Type of Funding Awarded: Kidney Health Research Grants

Reduced-dose Steroid Protocol for childhood Nephrotic Syndrome (RESPONSE): a Multicentre Bayesian Adaptive Randomized Controlled Trial

Co-applicant(s): Allison Dart, Anna Heath, Bibi Areefa Alladin-Karan, Damien Noone, Guido Filler, Jodie Davey, Kuan Liu, Larry Greenbaum, Lillian Sung, Mallory L Downie, Michelle Denburg, Rahul Chanchlani, Robert Myette, Sangeeta Hingorani, Silviu Grisaru, Srinivas Murthy, Terry Klassen, William E Smoyer

Lay Abstract

Background: Nephrotic syndrome is a common childhood kidney disease that affects 3,000 Canadian children every year. In nephrotic syndrome, the kidneys leak protein into the urine, which causes the body to swell. This leads to breathing problems, infections, and blood clots. Most children respond to steroid treatment (prednisone) but have multiple disease relapses. Repeated treatment with high-dose steroids for each relapse leads to many serious side effects, like poor growth, weight gain, diabetes, high blood pressure, and worse quality of life. Some studies have found that lower steroid doses may be effective for treating nephrotic syndrome relapses and cause fewer side effects. However, these studies were small and low quality. We still do not know the best steroid dose to treat children with nephrotic syndrome relapses. A high-quality clinical trial is needed to answer this question. Yet, it is hard to run traditional large clinical trials in rare childhood diseases like nephrotic syndrome. Efficient new clinical trial designs can be used to overcome these barriers and study new treatments for children living with rare kidney diseases.

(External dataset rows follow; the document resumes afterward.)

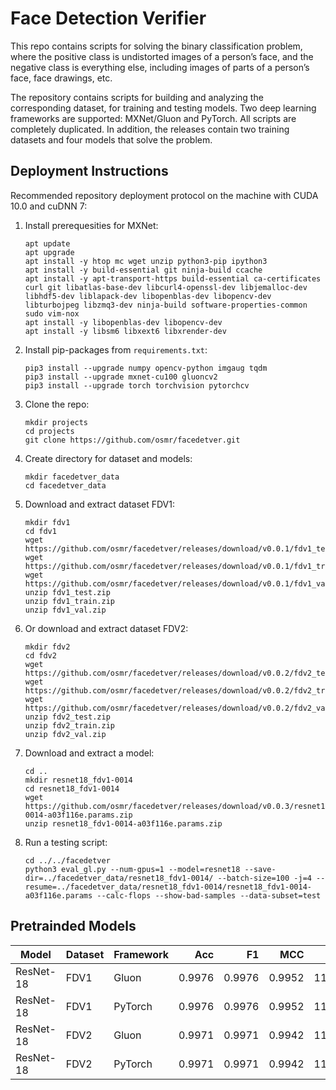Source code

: # Face Detection Verifier
This repo contains scripts for solving the binary classification problem, where the positive class is undistorted images
of a person’s face, and the negative class is everything else, including images of parts of a person’s face, face
drawings, etc.  

The repository contains scripts for building and analyzing the corresponding dataset, for training and testing models.
Two deep learning frameworks are supported: MXNet/Gluon and PyTorch. All scripts are completely duplicated.
In addition, the releases contain two training datasets and four models that solve the problem.

## Deployment Instructions 
Recommended repository deployment protocol on the machine with CUDA 10.0 and cuDNN 7:
1. Install prerequesities for MXNet:
    ```
    apt update
    apt upgrade
    apt install -y htop mc wget unzip python3-pip ipython3
    apt install -y build-essential git ninja-build ccache
    apt install -y apt-transport-https build-essential ca-certificates curl git libatlas-base-dev libcurl4-openssl-dev libjemalloc-dev libhdf5-dev liblapack-dev libopenblas-dev libopencv-dev libturbojpeg libzmq3-dev ninja-build software-properties-common sudo vim-nox
    apt install -y libopenblas-dev libopencv-dev
    apt install -y libsm6 libxext6 libxrender-dev
    ```
2. Install pip-packages from `requirements.txt`: 
    ```
    pip3 install --upgrade numpy opencv-python imgaug tqdm
    pip3 install --upgrade mxnet-cu100 gluoncv2
    pip3 install --upgrade torch torchvision pytorchcv
    ```
3. Clone the repo:
    ```
    mkdir projects
    cd projects
    git clone https://github.com/osmr/facedetver.git
    ```
4. Create directory for dataset and models:
    ```
    mkdir facedetver_data
    cd facedetver_data
    ```
5. Download and extract dataset FDV1:
    ```
    mkdir fdv1
    cd fdv1
    wget https://github.com/osmr/facedetver/releases/download/v0.0.1/fdv1_test.zip
    wget https://github.com/osmr/facedetver/releases/download/v0.0.1/fdv1_train.zip
    wget https://github.com/osmr/facedetver/releases/download/v0.0.1/fdv1_val.zip
    unzip fdv1_test.zip
    unzip fdv1_train.zip
    unzip fdv1_val.zip
    ```
6. Or download and extract dataset FDV2:
    ```
    mkdir fdv2
    cd fdv2
    wget https://github.com/osmr/facedetver/releases/download/v0.0.2/fdv2_test.zip
    wget https://github.com/osmr/facedetver/releases/download/v0.0.2/fdv2_train.zip
    wget https://github.com/osmr/facedetver/releases/download/v0.0.2/fdv2_val.zip
    unzip fdv2_test.zip
    unzip fdv2_train.zip
    unzip fdv2_val.zip
    ```
7. Download and extract a model:
    ```
    cd ..
    mkdir resnet18_fdv1-0014
    cd resnet18_fdv1-0014
    wget https://github.com/osmr/facedetver/releases/download/v0.0.3/resnet18_fdv1-0014-a03f116e.params.zip
    unzip resnet18_fdv1-0014-a03f116e.params.zip
    ```
8. Run a testing script:
    ```
    cd ../../facedetver
    python3 eval_gl.py --num-gpus=1 --model=resnet18 --save-dir=../facedetver_data/resnet18_fdv1-0014/ --batch-size=100 -j=4 --resume=../facedetver_data/resnet18_fdv1-0014/resnet18_fdv1-0014-a03f116e.params --calc-flops --show-bad-samples --data-subset=test
    ```

## Pretrainded Models  

| Model | Dataset | Framework | Acc | F1 | MCC | Params | FLOPs/2 | Remarks |
| --- | --- | --- | ---: | ---: | ---: | ---: | ---: | --- |
| ResNet-18 | FDV1 | Gluon | 0.9976 | 0.9976 | 0.9952 | 11,177,538 | 1,819.90M | Training ([log](https://github.com/osmr/facedetver/releases/download/v0.0.3/resnet18_fdv1-0014-a03f116e.params.log)) |
| ResNet-18 | FDV1 | PyTorch | 0.9976 | 0.9976 | 0.9952 | 11,177,538 | 1,819.90M | Training ([log](https://github.com/osmr/facedetver/releases/download/v0.0.3/resnet18_fdv1-0011-85475034.pth.log)) |
| ResNet-18 | FDV2 | Gluon | 0.9971 | 0.9971 | 0.9942 | 11,177,538 | 1,819.90M | Training ([log](https://github.com/osmr/facedetver/releases/download/v0.0.3/resnet18_fdv2-0011-391f0c7e.params.log)) |
| ResNet-18 | FDV2 | PyTorch | 0.9971 | 0.9971 | 0.9942 | 11,177,538 | 1,819.90M | Training ([log](https://github.com/osmr/facedetver/releases/download/v0.0.3/resnet18_fdv2-0009-e1a3e6f2.pth.log)) |

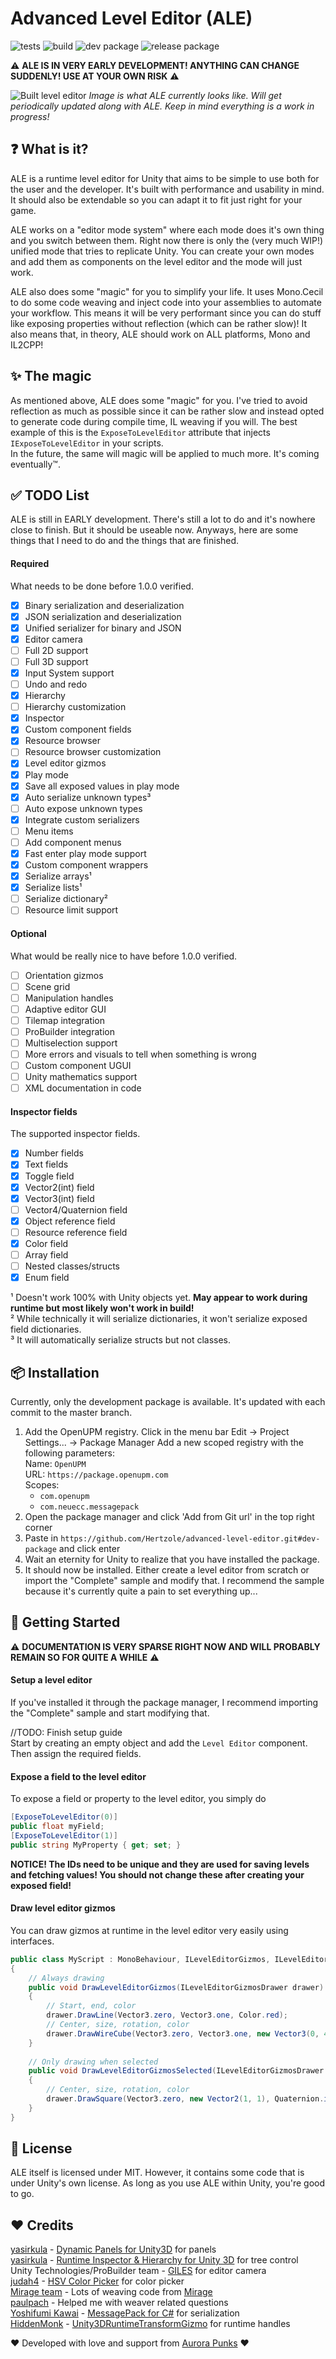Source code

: # Advanced Level Editor (ALE)

![tests](https://github.com/Hertzole/advanced-level-editor/actions/workflows/test.yml/badge.svg) 
![build](https://github.com/Hertzole/advanced-level-editor/actions/workflows/build.yml/badge.svg) 
![dev package](https://github.com/Hertzole/advanced-level-editor/actions/workflows/dev_package.yml/badge.svg) 
![release package](https://github.com/Hertzole/advanced-level-editor/actions/workflows/release_package.yml/badge.svg) 

⚠ **ALE IS IN VERY EARLY DEVELOPMENT! ANYTHING CAN CHANGE SUDDENLY! USE AT YOUR OWN RISK** ⚠

![Built level editor](https://i.imgur.com/Q8Wgo8n.png)
*Image is what ALE currently looks like. Will get periodically updated along with ALE. Keep in mind everything is a work in progress!*

## ❓ What is it?
ALE is a runtime level editor for Unity that aims to be simple to use both for the user and the developer. It's built with performance and usability in mind. It should also be extendable so you can adapt it to fit just right for your game.

ALE works on a "editor mode system" where each mode does it's own thing and you switch between them. Right now there is only the (very much WIP!) unified mode that tries to replicate Unity. You can create your own modes and add them as components on the level editor and the mode will just work. 

ALE also does some "magic" for you to simplify your life. It uses Mono.Cecil to do some code weaving and inject code into your assemblies to automate your workflow. This means it will be very performant since you can do stuff like exposing properties without reflection (which can be rather slow)! It also means that, in theory, ALE should work on ALL platforms, Mono and IL2CPP!

## ✨ The magic
As mentioned above, ALE does some "magic" for you. I've tried to avoid reflection as much as possible since it can be rather slow and instead opted to generate code during compile time, IL weaving if you will. The best example of this is the `ExposeToLevelEditor` attribute that injects `IExposeToLevelEditor` in your scripts.  
In the future, the same will magic will be applied to much more. It's coming eventually™.

## ✅ TODO List
ALE is still in EARLY development. There's still a lot to do and it's nowhere close to finish. But it should be useable now. Anyways, here are some things that I need to do and the things that are finished.
#### Required
What needs to be done before 1.0.0 verified.  
- [x] Binary serialization and deserialization
- [x] JSON serialization and deserialization
- [x] Unified serializer for binary and JSON
- [x] Editor camera
- [ ] Full 2D support
- [ ] Full 3D support
- [x] Input System support
- [ ] Undo and redo
- [x] Hierarchy
- [ ] Hierarchy customization
- [x] Inspector
- [x] Custom component fields
- [x] Resource browser
- [ ] Resource browser customization
- [x] Level editor gizmos
- [x] Play mode
- [x] Save all exposed values in play mode
- [x] Auto serialize unknown types³
- [ ] Auto expose unknown types
- [x] Integrate custom serializers
- [ ] Menu items
- [ ] Add component menus
- [x] Fast enter play mode support
- [x] Custom component wrappers
- [x] Serialize arrays¹
- [x] Serialize lists¹
- [ ] Serialize dictionary²
- [ ] Resource limit support

#### Optional
What would be really nice to have before 1.0.0 verified.  
- [ ] Orientation gizmos
- [ ] Scene grid
- [ ] Manipulation handles
- [ ] Adaptive editor GUI
- [ ] Tilemap integration
- [ ] ProBuilder integration
- [ ] Multiselection support
- [ ] More errors and visuals to tell when something is wrong
- [ ] Custom component UGUI
- [ ] Unity mathematics support
- [ ] XML documentation in code

#### Inspector fields
The supported inspector fields.  
- [x] Number fields
- [x] Text fields
- [x] Toggle field
- [x] Vector2(int) field
- [x] Vector3(int) field
- [ ] Vector4/Quaternion field
- [x] Object reference field
- [ ] Resource reference field
- [x] Color field
- [ ] Array field
- [ ] Nested classes/structs
- [x] Enum field

¹ Doesn't work 100% with Unity objects yet. **May appear to work during runtime but most likely won't work in build!**  
² While technically it will serialize dictionaries, it won't serialize exposed field dictionaries.  
³ It will automatically serialize structs but not classes.

## 📦 Installation 

Currently, only the development package is available. It's updated with each commit to the master branch.   

1. Add the OpenUPM registry.
   Click in the menu bar Edit → Project Settings... → Package Manager
   Add a new scoped registry with the following parameters:  
   Name: `OpenUPM`  
   URL: `https://package.openupm.com`  
   Scopes:  
   - `com.openupm`  
   - `com.neuecc.messagepack`
2. Open the package manager and click 'Add from Git url' in the top right corner
3. Paste in `https://github.com/Hertzole/advanced-level-editor.git#dev-package` and click enter
4. Wait an eternity for Unity to realize that you have installed the package.
5. It should now be installed. Either create a level editor from scratch or import the "Complete" sample and modify that. I recommend the sample because it's currently quite a pain to set everything up...

## 🔨 Getting Started

⚠ **DOCUMENTATION IS VERY SPARSE RIGHT NOW AND WILL PROBABLY REMAIN SO FOR QUITE A WHILE** ⚠

#### Setup a level editor
If you've installed it through the package manager, I recommend importing the "Complete" sample and start modifying that.

//TODO: Finish setup guide  
Start by creating an empty object and add the `Level Editor` component. Then assign the required fields.

#### Expose a field to the level editor
To expose a field or property to the level editor, you simply do  
```cs
[ExposeToLevelEditor(0)]
public float myField;
[ExposeToLevelEditor(1)]
public string MyProperty { get; set; }
```
**NOTICE! The IDs need to be unique and they are used for saving levels and fetching values! You should not change these after creating your exposed field!**

#### Draw level editor gizmos
You can draw gizmos at runtime in the level editor very easily using interfaces.
```cs
public class MyScript : MonoBehaviour, ILevelEditorGizmos, ILevelEditorSelectedGizmos
{
	// Always drawing
    public void DrawLevelEditorGizmos(ILevelEditorGizmosDrawer drawer)
    {
        // Start, end, color
        drawer.DrawLine(Vector3.zero, Vector3.one, Color.red);
        // Center, size, rotation, color
        drawer.DrawWireCube(Vector3.zero, Vector3.one, new Vector3(0, 45, 0), Color.magenta);
    }
	
	// Only drawing when selected
	public void DrawLevelEditorGizmosSelected(ILevelEditorGizmosDrawer drawer)
	{
		// Center, size, rotation, color
		drawer.DrawSquare(Vector3.zero, new Vector2(1, 1), Quaternion.identity, Color.blue);
	}
}
```

## 📃 License
ALE itself is licensed under MIT. However, it contains some code that is under Unity's own license. As long as you use ALE within Unity, you're good to go.

## ❤ Credits
[yasirkula](https://github.com/yasirkula) - [Dynamic Panels for Unity3D](https://github.com/yasirkula/UnityDynamicPanels) for panels  
[yasirkula](https://github.com/yasirkula) - [Runtime Inspector & Hierarchy for Unity 3D](https://github.com/yasirkula/UnityRuntimeInspector) for tree control  
Unity Technologies/ProBuilder team - [GILES](https://github.com/Unity-Technologies/giles) for editor camera  
[judah4](https://github.com/judah4) - [HSV Color Picker](https://github.com/judah4/HSV-Color-Picker-Unity) for color picker  
[Mirage team](https://github.com/MirageNet) - Lots of weaving code from [Mirage](https://github.com/MirageNet/Mirage)  
[paulpach](https://github.com/paulpach) - Helped me with weaver related questions  
[Yoshifumi Kawai](https://github.com/neuecc) - [MessagePack for C#](https://github.com/neuecc/MessagePack-CSharp) for serialization  
[HiddenMonk](https://github.com/HiddenMonk) - [Unity3DRuntimeTransformGizmo](https://github.com/HiddenMonk/Unity3DRuntimeTransformGizmo) for runtime handles

❤ Developed with love and support from [Aurora Punks](https://www.aurorapunks.com/) ❤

Purpose: Our aim is to see if low-dose steroids are as effective and safer than usual high-dose steroid treatment for childhood nephrotic syndrome relapses.

Method: We will do this through a large-scale adaptive clinical trial at multiple children’s hospitals in Canada and the United States. An adaptive trial design allows us to stop the study early, as soon as we have enough information about the effectiveness of low-dose steroids. We will randomize children aged 1-18 years that have a nephrotic syndrome relapse to be treated with either low-dose steroids (intervention) or usual high-dose steroids (control). We will then compare the number of children that respond completely to treatment within two weeks. We will also compare the side effects of treatment, further relapses, and quality of life within one year.

Anticipated outcomes: We expect to find that low-dose steroids are as effective as high-dose steroids for treating children with nephrotic syndrome relapses and that low-dose steroids cause fewer side effects. Based on initial data from one Canadian center, it will be possible to complete this clinical trial within two years.

Patient engagement: This study will answer a key research question identified as a top priority by Canadian children with nephrotic syndrome and their caregivers in focus groups. Children with nephrotic syndrome and their caregivers will be involved in all stages of the design, conduct, and analysis of this study. We have already built a network of Canadian patient partners for this clinical trial.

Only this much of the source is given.